A Book, Some Editorial Advice and a Picture of a Kitty & a Puppy

It’s Friday, which means absolutely nothing to a freelancer since all days end up looking the same. But for the sake of the rest of the working world, I’m going to play along. Hooray for the weekend! (For the record, I almost never use exclamation marks. This is not because F. Scott Fitzgerald once wrote of them, “An exclamation mark is like laughing at your own jokes,” but because I rarely feel all that exclamatory. So, if you see one on this blog, it’s either a sign of the apocalypse or a snide comment on the sentence that precedes it. Listen for the sound of hoofbeats. If you hear them and you’re not at a rodeo, it might just be the former.)

In order to set a trend early in this blog’s life, I’m declaring Fridays as “write a post about anything” days. This is my way of lowering expectations and providing for the likelihood that I’ll be underwhelmed by my own writing at least once a week. Which is not to say you are required to be underwhelmed as well. Feel free to be as whelmed as you like.

Friday Item Numero Uno – A Book

shameShame, by Greg Garrett. Buy it. Read it. I edited it. Okay, so this could be considered shameless self-promotion (irony noted), except for the fact that it really is a great book and I’d recommend Greg’s writing even if the closest I ever got to editing it was scrawling “best” in my autographed copy between the words “To my…” and “friend, Steve.”

Fair warning if you’re looking for a whiz-bang-shoot-em-up thriller with paranormal tendencies – that ain’t this book. Shame is the story of John Tilden, a good man wrestling with relationships and regret and the lure of oft-remembered longings that threaten to redefine the life he has come to know. Reading Greg’s prose is like canoeing on a twisting, gently flowing river – it draws you in, carries you, sometimes surprises you, but always takes you to a satisfying ending.

Friday, the Second Thing – Some Editorial Advice

Ready? This one’s profound. You sure you’re ready? Because when I say “profound,” I mean it. Okay, here goes: Don’t take every bit of editorial advice as the gospel truth. Even what I just wrote.

I’ll give you a moment to catch your breath.

There’s a lot of great advice here on the Interwebs and also in those dust-gathering paper things with pages people in one possible future will refer to as “Pre-Kindle Reading Devices.” Learn as much as you can. Soak it all in. But don’t presume that what works for one (or even a thousand) will work for you, too. For example, many writer-advisors say, “Kill adverbs now!” (Unless they speak irony, in which case they might say, “Quickly, kill all adverbs!”) Hey, it’s generally pretty good advice, but maybe your book actually is better because it has three adverbs in it.
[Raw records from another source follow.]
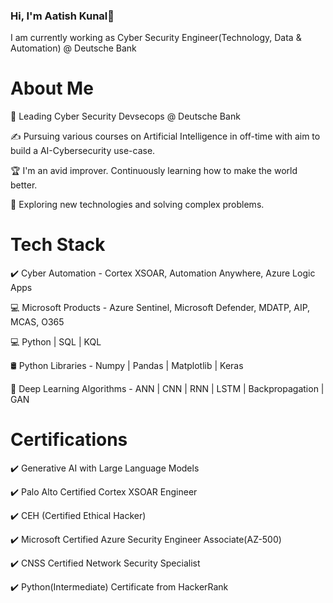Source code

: ### Hi, I'm Aatish Kunal👋
I am currently working as Cyber Security Engineer(Technology, Data & Automation) @ Deutsche Bank

# About Me

💼   Leading Cyber Security Devsecops @ Deutsche Bank

✍️   Pursuing various courses on Artificial Intelligence in off-time with aim to build a AI-Cybersecurity use-case.

🏆   I'm an avid improver. Continuously learning how to make the world better.

🤔   Exploring new technologies and solving complex problems.


# Tech Stack

✔️   Cyber Automation - Cortex XSOAR, Automation Anywhere, Azure Logic Apps

💻   Microsoft Products - Azure Sentinel, Microsoft Defender, MDATP, AIP, MCAS, O365 

💻   Python | SQL | KQL

🛢    Python Libraries - Numpy | Pandas | Matplotlib | Keras

🌱   Deep Learning Algorithms - ANN | CNN | RNN | LSTM | Backpropagation | GAN

# Certifications

✔️ Generative AI with Large Language Models

✔️ Palo Alto Certified Cortex XSOAR Engineer

✔️ CEH (Certified Ethical Hacker)

✔️ Microsoft Certified Azure Security Engineer Associate(AZ-500)

✔️ CNSS Certified Network Security Specialist 

✔️ Python(Intermediate) Certificate from HackerRank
Here’s another: conventional wisdom says don’t open your novel talking about the weather. Yeah, “It was a dark and stormy night” probably won’t give that agent you’re stalking a literary orgasm. But “When I was seven years old, a tornado swept through my small town and took everything with it but me” just might.

Here’s my best advice on the whole advice thing: Study all you can, then stuff all the study materials under your desk and simply write. The hints and tips and advice that most resonated with you will begin to naturally shape your writing. And even if your writing still sucks…er…isn’t brilliant, the best time to fix it is after you’ve written your first draft, right? At that point, you can go back to learnin’ and apply what you discover to your work in progress.

But then again, don’t take what I say as the gospel truth. (See “Some Editorial Advice” above.)

Finally, Friday Item 3 – A Picture of a Kitty & a Puppy

Because some of you were disappointed that my Tuesday post included words about writing and not a picture of a kitty and a puppy, here you go. Happy “Awe, cute!”ing.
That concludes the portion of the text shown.